Aquellos fueron años de angustia y aprendizaje; puesta en acto de imaginaciones sociológicas, que diría el inolvidable C. Wright Mills, así como de invención o reedición de formatos políticos capaces de combinar organización social con libertad individual, siempre vigilada por los organismos y personeros del Estado. De ahí provino la convocatoria callista a los revolucionarios para acuerparse en un partido nacional revolucionario y luego la gran iniciativa popular y reformista de base del presidente Cárdenas y su Partido de la Revolución Mexicana. Lo que importaba era encauzar el tropel de reclamos redistributivos y justicieros.

Con los profundos cambios derivados de la Segunda Guerra y del mundo post Gran Depresión, los Estados buscaron normalizase y, a la vez, construir mecanismos político económicos, con democracia, crecimiento y modernización capitalistas. Y así emergieron los varios Estados de Bienestar y sus correlatos subdesarrollados, México entre los primeros y con más pujanza en los iniciales lustros de la época.

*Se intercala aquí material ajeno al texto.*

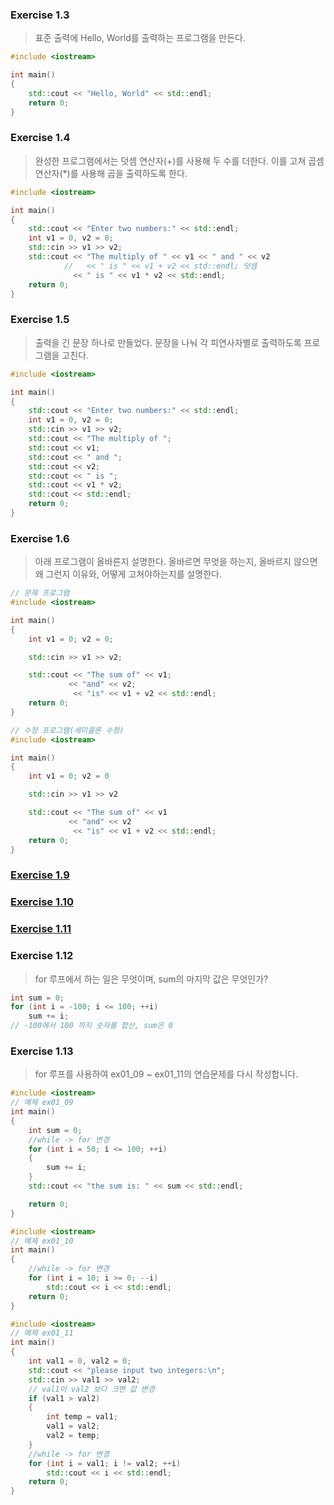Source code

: ### Exercise 1.3

> 표준 출력에 Hello, World를 출력하는 프로그램을 만든다.

```c++
#include <iostream>

int main()
{
    std::cout << "Hello, World" << std::endl;
    return 0;
}
```

### Exercise 1.4

> 완성한 프로그램에서는 덧셈 연산자(+)를 사용해 두 수를 더한다. 이를 고쳐 곱셈 연산자(\*)를 사용해 곱을 출력하도록 한다.

```c++
#include <iostream>

int main()
{
    std::cout << "Enter two numbers:" << std::endl;
    int v1 = 0, v2 = 0;
    std::cin >> v1 >> v2;
    std::cout << "The multiply of " << v1 << " and " << v2
            //   << " is " << v1 + v2 << std::endl; 덧셈
              << " is " << v1 * v2 << std::endl;
    return 0;
}
```

### Exercise 1.5

> 출력을 긴 문장 하나로 만들었다. 문장을 나눠 각 피연사자별로 출력하도록 프로그램을 고친다.

```c++
#include <iostream>

int main()
{
    std::cout << "Enter two numbers:" << std::endl;
    int v1 = 0, v2 = 0;
    std::cin >> v1 >> v2;
    std::cout << "The multiply of ";
    std::cout << v1;
    std::cout << " and ";
    std::cout << v2;
    std::cout << " is ";
    std::cout << v1 * v2;
    std::cout << std::endl;
    return 0;
}
```

### Exercise 1.6

> 아래 프로그램이 올바른지 설명한다. 올바르면 무엇을 하는지, 올바르지 않으면 왜 그런지 이유와, 어떻게 고쳐야하는지를 설명한다.

```c++
// 문제 프로그램
#include <iostream>

int main()
{
    int v1 = 0; v2 = 0;

    std::cin >> v1 >> v2;

    std::cout << "The sum of" << v1;
    		 << "and" << v2;
              << "is" << v1 + v2 << std::endl;
    return 0;
}
```

```c++
// 수정 프로그램(세미콜론 수정)
#include <iostream>

int main()
{
    int v1 = 0; v2 = 0

    std::cin >> v1 >> v2

    std::cout << "The sum of" << v1
    		 << "and" << v2
              << "is" << v1 + v2 << std::endl;
    return 0;
}
```

### [Exercise 1.9](https://github.com/DevlogHB/Cpp-Primer/blob/main/ch.01/ex01_09.cpp)

### [Exercise 1.10](https://github.com/DevlogHB/Cpp-Primer/blob/main/ch.01/ex01_10.cpp)

### [Exercise 1.11](https://github.com/DevlogHB/Cpp-Primer/blob/main/ch.01/ex01_11.cpp)

### Exercise 1.12

> for 루프에서 하는 일은 무엇이며, sum의 마지막 값은 무엇인가?

```c++
int sum = 0;
for (int i = -100; i <= 100; ++i)
    sum += i;
// -100에서 100 까지 숫자를 합산, sum은 0
```

### Exercise 1.13

> for 루프를 사용하여 ex01_09 ~ ex01_11의 연습문제를 다시 작성합니다.

```c++
#include <iostream>
// 예제 ex01_09
int main()
{
    int sum = 0;
    //while -> for 변경
    for (int i = 50; i <= 100; ++i)
    {
        sum += i;
    }
    std::cout << "the sum is: " << sum << std::endl;

    return 0;
}
```

```c++
#include <iostream>
// 예제 ex01_10
int main()
{
    //while -> for 변경
    for (int i = 10; i >= 0; --i)
        std::cout << i << std::endl;
    return 0;
}
```

```c++
#include <iostream>
// 예제 ex01_11
int main()
{
    int val1 = 0, val2 = 0;
    std::cout << "please input two integers:\n";
    std::cin >> val1 >> val2;
    // val1이 val2 보다 크면 값 변경
    if (val1 > val2)
    {
        int temp = val1;
        val1 = val2;
        val2 = temp;
    }
    //while -> for 변경
    for (int i = val1; i != val2; ++i)
        std::cout << i << std::endl;
    return 0;
}
```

Con el Instituto Mexicano del Seguro Social y más tarde del Instituto de Seguridad y Servicios Sociales de los Trabajadores del Estado, junto con el despliegue siempre dosificado de la reforma agraria y su galaxia de ejidos y comunidades, se ofreció bienestar y protección social, accesos insuficientes pero en cierta medida eficaces a la salud pública, en tanto que los salarios mínimos se establecían por ley y la negociación se implantaba como política de Estado para luego ser devorada por la rutina y el cálculo estabilizador. Luego, como diría el maestro Jesús Silva Herzog en célebre discurso universitario después del dos de octubre de 1968, todo cambió. Y no para bien.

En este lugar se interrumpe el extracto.